Correspondance de Voltaire/1750/Lettre 2157

Correspondance de Voltaire/1750
Correspondance : année 1750, Texte établi par Condorcet, GarnierŒuvres complètes de Voltaire, tome 37 (p. 211-212).

2157. — DE MADAME LA MARGRAVE DE BAIREUTH.
Le 10 décembre.

Je vous ai promis, monsieur, de vous écrire, et je vous tiens parole. J’espère que notre correspondance ne sera pas aussi maigre que nos deux individus, et que vous me donnerez souvent sujet de vous répondre. Je ne vous parlerai point de mes regrets, ce serait les renouveler. Je suis sans cesse transportée dans votre abbaye[1], et vous jugez bien que celui qui en est abbé m’occupe toujours. Je me suis acquittée de vos commissions auprès du margrave. Il me charge de vous assurer de son amitié, et vous prie de mettre à fin l’affaire du marquis d’Adhémar[2]. Il sera charmé de le prendre à son service en qualité de chambellan, et lui fera des conditions dont il pourra être content. Quoique votre recommandation suffise auprès du margrave, il serait pourtant nécessaire, pour l’agrément du marquis, d’en avoir une, ou de M. de Puisieux[3], ou de M. d’Argenson, qu’il pût produire à la cour. Je vous serai bien obligée si vous pouvez le déterminer à venir bientôt ici, où nous avons grand besoin de secours pour remplir les vides de la conversation. Nos entretiens me semblent comme la musique chinoise, où il y a de longues pauses qui finissent par des sons discordants. Je crains que ma lettre ne s’en ressente ; tant mieux pour vous, monsieur, il faut des moments d’ennui dans la vie, pour faire valoir d’autant plus ceux qui font plaisir. Après la lecture de cette lettre, les soupers vous paraîtront bien plus agréables.

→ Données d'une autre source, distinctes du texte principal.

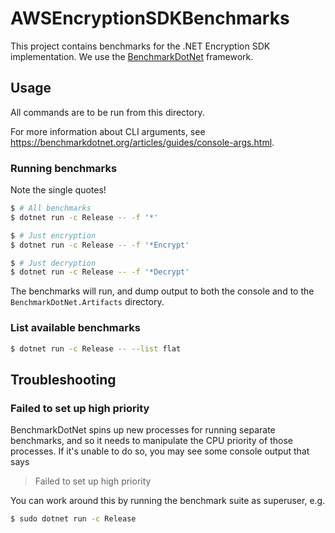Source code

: # AWSEncryptionSDKBenchmarks

This project contains benchmarks for the .NET Encryption SDK implementation.
We use the [BenchmarkDotNet](https://benchmarkdotnet.org/) framework.

## Usage

All commands are to be run from this directory.

For more information about CLI arguments, see <https://benchmarkdotnet.org/articles/guides/console-args.html>.

### Running benchmarks

Note the single quotes!

```bash
$ # All benchmarks
$ dotnet run -c Release -- -f '*'

$ # Just encryption
$ dotnet run -c Release -- -f '*Encrypt'

$ # Just decryption
$ dotnet run -c Release -- -f '*Decrypt'
```

The benchmarks will run, and dump output to both the console
and to the `BenchmarkDotNet.Artifacts` directory.

### List available benchmarks

```bash
$ dotnet run -c Release -- --list flat
```

## Troubleshooting

### Failed to set up high priority

BenchmarkDotNet spins up new processes for running separate benchmarks,
and so it needs to manipulate the CPU priority of those processes.
If it's unable to do so, you may see some console output that says

> Failed to set up high priority

You can work around this by running the benchmark suite as superuser, e.g.

```bash
$ sudo dotnet run -c Release
```
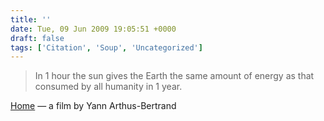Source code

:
 ```yaml
---
title: ''
date: Tue, 09 Jun 2009 19:05:51 +0000
draft: false
tags: ['Citation', 'Soup', 'Uncategorized']
---
```


> In 1 hour the sun gives the Earth the same amount of energy as that consumed by all humanity in 1 year.

[Home](http://bit.ly/dGGwK) — a film by Yann Arthus-Bertrand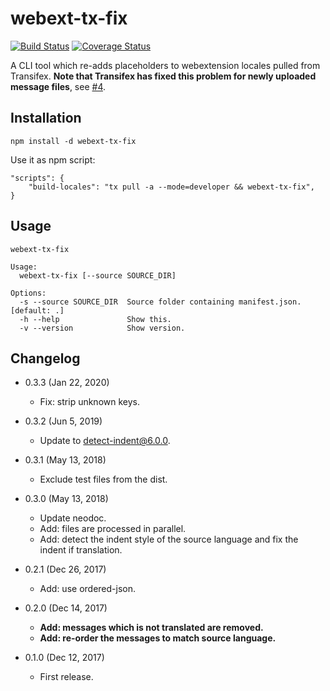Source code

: webext-tx-fix
=============

[![Build Status](https://travis-ci.org/eight04/webext-tx-fix.svg?branch=master)](https://travis-ci.org/eight04/webext-tx-fix)
[![Coverage Status](https://coveralls.io/repos/github/eight04/webext-tx-fix/badge.svg?branch=master)](https://coveralls.io/github/eight04/webext-tx-fix?branch=master)

A CLI tool which re-adds placeholders to webextension locales pulled from Transifex. **Note that Transifex has fixed this problem for newly uploaded message files**, see [#4](https://github.com/eight04/webext-tx-fix/issues/4).

Installation
------------
```
npm install -d webext-tx-fix
```

Use it as npm script:

```
"scripts": {
	"build-locales": "tx pull -a --mode=developer && webext-tx-fix",
}
```

Usage
-----
<!-- $inline.start("./cli.js|docstring|markdown:codeblock") -->
```
webext-tx-fix

Usage:
  webext-tx-fix [--source SOURCE_DIR]

Options:
  -s --source SOURCE_DIR  Source folder containing manifest.json. [default: .]
  -h --help               Show this.
  -v --version            Show version.
```
<!-- $inline.end -->

Changelog
---------

* 0.3.3 (Jan 22, 2020)

  - Fix: strip unknown keys.

* 0.3.2 (Jun 5, 2019)

  - Update to detect-indent@6.0.0.

* 0.3.1 (May 13, 2018)

  - Exclude test files from the dist.

* 0.3.0 (May 13, 2018)

  - Update neodoc.
  - Add: files are processed in parallel.
  - Add: detect the indent style of the source language and fix the indent if translation.

* 0.2.1 (Dec 26, 2017)

	- Add: use ordered-json.

* 0.2.0 (Dec 14, 2017)

	- **Add: messages which is not translated are removed.**
	- **Add: re-order the messages to match source language.**

* 0.1.0 (Dec 12, 2017)

    - First release.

Pensez-y quelquefois à moi, je vous en prie, et soyez persuadé de ma parfaite estime.

Wilhelmine.

  1. Ou monastère, moitié militaire, moitié littéraire, dont Frédéric, frère de la margrave, était l’abbé ; voyez les lettres 2148 et 2221.
  2. Voyez les lettres 2110, 2156 et 2366.
  3. Le marquis de Puisieux, qui avait succédé au marquis d’Argenson, le 15 janvier 1747, comme ministre des affaires étrangères.